The FDA expects drugmakers to have quality agreements with their suppliers, but how those agreements are crafted says a lot about a company’s internal auditing program.

Quality agreements are a major component of success for all drug manufacturers and necessary for all third parties, including contract manufacturers, packagers, labs and API manufacturers.

Steven Scharf, senior consultant at Validant and president of GMP Concepts, highlighted the 24 elements every drugmaker should include in its quality agreements during a recent FDAnews webinar.

Scharf said he prefers drafting quality agreements that use a “responsibility matrix” approach, in which roles and responsibility are clearly defined. “It’s more clear cut” than narrative quality agreements, he said.

Following are some of the two dozen major elements of a world-class quality agreement:

Batch records: Make sure your suppliers furnish a Certificate of Analysis or Conformance with each shipment. “You want to review batch documentation almost as a final release.” And you should sign off on the master batch documents to make sure the suppliers are using the latest documents.

Change control: Specify who’s in charge throughout the production process, and who signs off on changes. “Don’t let a supplier or a third party present you with a change and [have it get] lost in a black hole somewhere.”

Out-of-specification deviations in the laboratory: “You may want to require notification of critical deviations that arrive during production or during packaging.”

Field alerts and recalls: Manufacturers should include a section in the agreement that details who is responsible for filing field alerts and for initiating recalls.

Materials and package components: Manufacturers need to demonstrate that their laboratory can successfully execute GMP methods, but they don’t need to validate them as they would for in-house methods. If the contractor is performing inspections, manufacturers should generally have a set of specific requirements.

Retesting and resampling: These responsibilities need to be spelled out in detail in the agreement.

Artwork: Always specify who’s responsible for release of the label.

Complaint investigations and interim investigation reports: It’s important to establish deadlines and timeframes and who has the responsibility for maintaining complaint files and reporting adverse events.

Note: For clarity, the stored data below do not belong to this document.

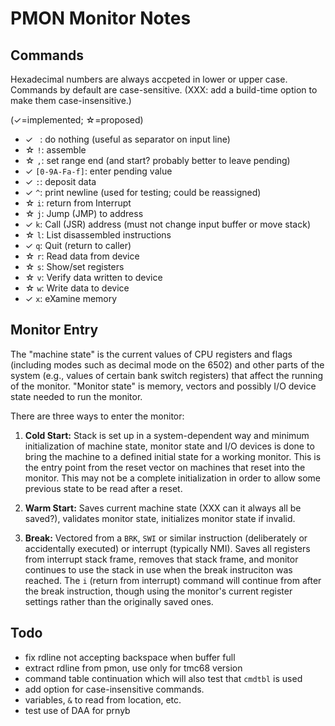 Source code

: PMON Monitor Notes
==================


Commands
--------

Hexadecimal numbers are always accpeted in lower or upper case. Commands by
default are case-sensitive. (XXX: add a build-time option to make them
case-insensitive.)

(✓=implemented; ☆=proposed)

- ✓ ` `: do nothing (useful as separator on input line)
- ☆ `!`: assemble
- ☆ `,`: set range end (and start? probably better to leave pending)
- ✓ `[0-9A-Fa-f]`: enter pending value
- ✓ `:`: deposit data
- ✓ `^`: print newline (used for testing; could be reassigned)
- ☆ `i`: return from Interrupt
- ☆ `j`: Jump (JMP) to address
- ✓ `k`: Call (JSR) address (must not change input buffer or move stack)
- ☆ `l`: List disassembled instructions
- ✓ `q`: Quit (return to caller)
- ☆ `r`: Read data from device
- ☆ `s`: Show/set registers
- ☆ `v`: Verify data written to device
- ☆ `w`: Write data to device
- ✓ `x`: eXamine memory


Monitor Entry
-------------

The "machine state" is the current values of CPU registers and flags
(including modes such as decimal mode on the 6502) and other parts of the
system (e.g., values of certain bank switch registers) that affect the
running of the monitor. "Monitor state" is memory, vectors and possibly I/O
device state needed to run the monitor.

There are three ways to enter the monitor:

1. __Cold Start:__ Stack is set up in a system-dependent way and minimum
   initialization of machine state, monitor state and I/O devices is done
   to bring the machine to a defined initial state for a working monitor.
   This is the entry point from the reset vector on machines that reset
   into the monitor. This may not be a complete initialization in order to
   allow some previous state to be read after a reset.

2. __Warm Start:__ Saves current machine state (XXX can it always all be
   saved?), validates monitor state, initializes monitor state if invalid.

3. __Break:__ Vectored from a `BRK`, `SWI` or similar instruction
   (deliberately or accidentally executed) or interrupt (typically NMI).
   Saves all registers from interrupt stack frame, removes that stack
   frame, and monitor continues to use the stack in use when the break
   instruciton was reached. The `i` (return from interrupt) command will
   continue from after the break instruction, though using the monitor's
   current register settings rather than the originally saved ones.


Todo
----

- fix rdline not accepting backspace when buffer full
- extract rdline from pmon, use only for tmc68 version
- command table continuation which will also test that `cmdtbl` is used
- add option for case-insensitive commands.
- variables, `&` to read from location, etc.
- test use of DAA for prnyb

Audits and inspections: “You need to make sure that your quality agreement includes a caveat that allows you or a representative of your organization to go in and do an audit with adequate advance notice, typically during business hours, of the third party.”

FDA 483s: Consider putting in a requirement that says if you’re given a 483, or a regulatory action, you will be notified.

Subcontracting: “Do not allow subcontracting of any part of what you’re contracting out without your prior written approval.”

Dispute resolution: Third parties will inevitably do things that they think are right, which you may disagree with. For these situations, you need a dispute resolution provision in the quality agreement and a determination of who needs to be part of the resolution.

Tech transfers: Determine who’s responsible for maintaining the original data, and for how long that results from a transfer.

Stability: The agreement should spell out the answers to these questions. Who is performing stability? How many samples are pulled? Who is responsible for protocol and approval of the protocol? How are samples selected? Who does the testing of the stability samples?

In addition, Scharf said, it’s important to have established procedures for process validation, documentation, records retention, sample retention, and warehousing.

Finally, Scharf said, even the best quality agreement may need changes. However, change agreements “should be reserved for less critical suppliers that won’t sign your full-blown, 15, 20-page document. And in your change agreement, you should list specifically what types of changes require notification and what type of changes do not.”